Анна быстренько стянула будничный, осталась в холщовой с рукавами нижней рубахе. Подали новый сарафан, голубой с серебряными пуговицами-бубенчиками на груди.

– Этот? – недовольно протянула Анна, она видела, когда его шили. – Не надену! Хочу красный, какой был на тетушке, княгине рязанской.

– Таких девоньки не носят.

– А я хочу! – Анна оттолкнула мамку с её голубым сарафаном.

– Да ты примерь, – вступилась Марья, – голубой тебе к лицу.

– Вот и носи сама! – уселась, как была в рубахе, на резную низенькую скамеечку, взялась опять за клубочки.

Время приближалось к обеду. В поварне уже заправляли щи толчёным старым салом: из-за устоявшегося тепла скотину жалели резать. Рубили крутые яйца для гречневой каши. Жарили на постном масле лук.

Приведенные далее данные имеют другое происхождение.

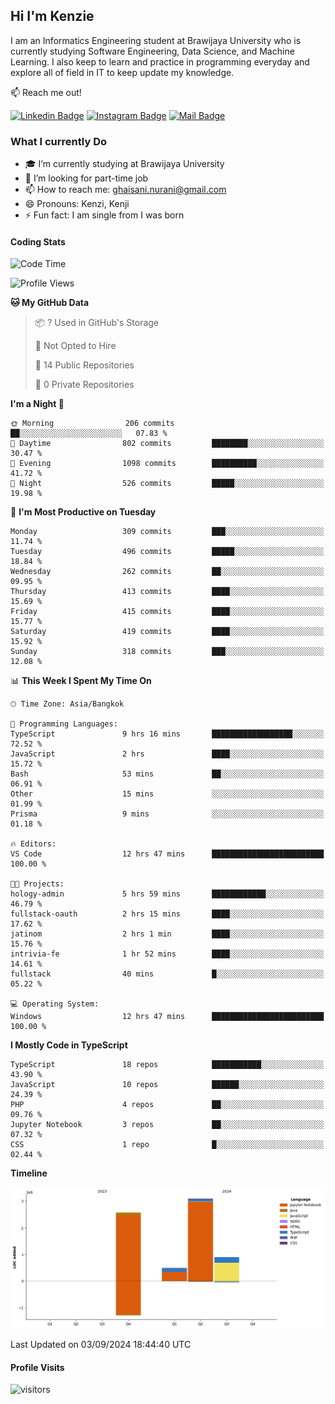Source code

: ## Hi I'm Kenzie


I am an Informatics Engineering student at Brawijaya University who is currently studying Software Engineering, Data Science, and Machine Learning. I also keep to learn and practice in programming everyday and explore all of field in IT to keep update my knowledge.

:mailbox: Reach me out!

[![Linkedin Badge](https://img.shields.io/badge/-Kenzie_Taqiyassar-0e76a8?style=flat&labelColor=0e76a8&logo=linkedin&logoColor=white)](https://www.linkedin.com/in/kenzie-taqiyassar-37458b1aa/) 
[![Instagram Badge](https://img.shields.io/badge/-@__kenziehh_-e84393?style=flat&labelColor=e84393&logo=instagram&logoColor=white)](https://www.instagram.com/_kenziehh/) 
[![Mail Badge](https://img.shields.io/badge/-ghaisani.nurani-c0392b?style=flat&labelColor=c0392b&logo=gmail&logoColor=white)](mailto:ghaisani.nurani@gmail.com)

### What I currently Do

- 🎓 I’m currently studying at Brawijaya University
- 💼 I’m looking for part-time job
- 📫 How to reach me: ghaisani.nurani@gmail.com
- 😄 Pronouns: Kenzi, Kenji
- ⚡ Fun fact: I am single from I was born

#### Coding Stats
<!--START_SECTION:waka-->
![Code Time](http://img.shields.io/badge/Code%20Time-669%20hrs%2033%20mins-blue)

![Profile Views](http://img.shields.io/badge/Profile%20Views-0-blue)

**🐱 My GitHub Data** 

> 📦 ? Used in GitHub's Storage 
 > 
> 🚫 Not Opted to Hire
 > 
> 📜 14 Public Repositories 
 > 
> 🔑 0 Private Repositories 
 > 
**I'm a Night 🦉** 

```text
🌞 Morning                206 commits         ██░░░░░░░░░░░░░░░░░░░░░░░   07.83 % 
🌆 Daytime                802 commits         ████████░░░░░░░░░░░░░░░░░   30.47 % 
🌃 Evening                1098 commits        ██████████░░░░░░░░░░░░░░░   41.72 % 
🌙 Night                  526 commits         █████░░░░░░░░░░░░░░░░░░░░   19.98 % 
```
📅 **I'm Most Productive on Tuesday** 

```text
Monday                   309 commits         ███░░░░░░░░░░░░░░░░░░░░░░   11.74 % 
Tuesday                  496 commits         █████░░░░░░░░░░░░░░░░░░░░   18.84 % 
Wednesday                262 commits         ██░░░░░░░░░░░░░░░░░░░░░░░   09.95 % 
Thursday                 413 commits         ████░░░░░░░░░░░░░░░░░░░░░   15.69 % 
Friday                   415 commits         ████░░░░░░░░░░░░░░░░░░░░░   15.77 % 
Saturday                 419 commits         ████░░░░░░░░░░░░░░░░░░░░░   15.92 % 
Sunday                   318 commits         ███░░░░░░░░░░░░░░░░░░░░░░   12.08 % 
```


📊 **This Week I Spent My Time On** 

```text
🕑︎ Time Zone: Asia/Bangkok

💬 Programming Languages: 
TypeScript               9 hrs 16 mins       ██████████████████░░░░░░░   72.52 % 
JavaScript               2 hrs               ████░░░░░░░░░░░░░░░░░░░░░   15.72 % 
Bash                     53 mins             ██░░░░░░░░░░░░░░░░░░░░░░░   06.91 % 
Other                    15 mins             ░░░░░░░░░░░░░░░░░░░░░░░░░   01.99 % 
Prisma                   9 mins              ░░░░░░░░░░░░░░░░░░░░░░░░░   01.18 % 

🔥 Editors: 
VS Code                  12 hrs 47 mins      █████████████████████████   100.00 % 

🐱‍💻 Projects: 
hology-admin             5 hrs 59 mins       ████████████░░░░░░░░░░░░░   46.79 % 
fullstack-oauth          2 hrs 15 mins       ████░░░░░░░░░░░░░░░░░░░░░   17.62 % 
jatinom                  2 hrs 1 min         ████░░░░░░░░░░░░░░░░░░░░░   15.76 % 
intrivia-fe              1 hr 52 mins        ████░░░░░░░░░░░░░░░░░░░░░   14.61 % 
fullstack                40 mins             █░░░░░░░░░░░░░░░░░░░░░░░░   05.22 % 

💻 Operating System: 
Windows                  12 hrs 47 mins      █████████████████████████   100.00 % 
```

**I Mostly Code in TypeScript** 

```text
TypeScript               18 repos            ███████████░░░░░░░░░░░░░░   43.90 % 
JavaScript               10 repos            ██████░░░░░░░░░░░░░░░░░░░   24.39 % 
PHP                      4 repos             ██░░░░░░░░░░░░░░░░░░░░░░░   09.76 % 
Jupyter Notebook         3 repos             ██░░░░░░░░░░░░░░░░░░░░░░░   07.32 % 
CSS                      1 repo              █░░░░░░░░░░░░░░░░░░░░░░░░   02.44 % 
```



**Timeline**

![Lines of Code chart](https://raw.githubusercontent.com/kenziehh/kenziehh/master/assets/bar_graph.png)


 Last Updated on 03/09/2024 18:44:40 UTC
<!--END_SECTION:waka-->


#### Profile Visits

![visitors](https://visitor-badge.glitch.me/badge?page_id=kenziehh.kenziehh)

Манящий дух его быстро распространялся окрест, заставляя сглатывать голодную слюну обитателей большого княжеского терема и дворовых сторожевых псов, косматых и злющих.

В трапезной любимые персидские кошки Марии Ярославны, задрав пушистые хвосты, вились у стола, вскакивали на скамьи, трогали мягкими лапками край столешницы, мяукали. С мягким стуком падали на холщовую скатерть ложки, позвякивала посуда.

И вдруг в этот приятный для уха шум вломился рёв.

– Кто это? – испугалась Анна.

– Княжич приезжий в кубок венецианский написал, – смеясь, пояснила входящая уже с красным сарафаном мамка. – Ну в тот, в коем пояс подменный проверяли. Вот, должно, Марья Ярославна его учит маленько.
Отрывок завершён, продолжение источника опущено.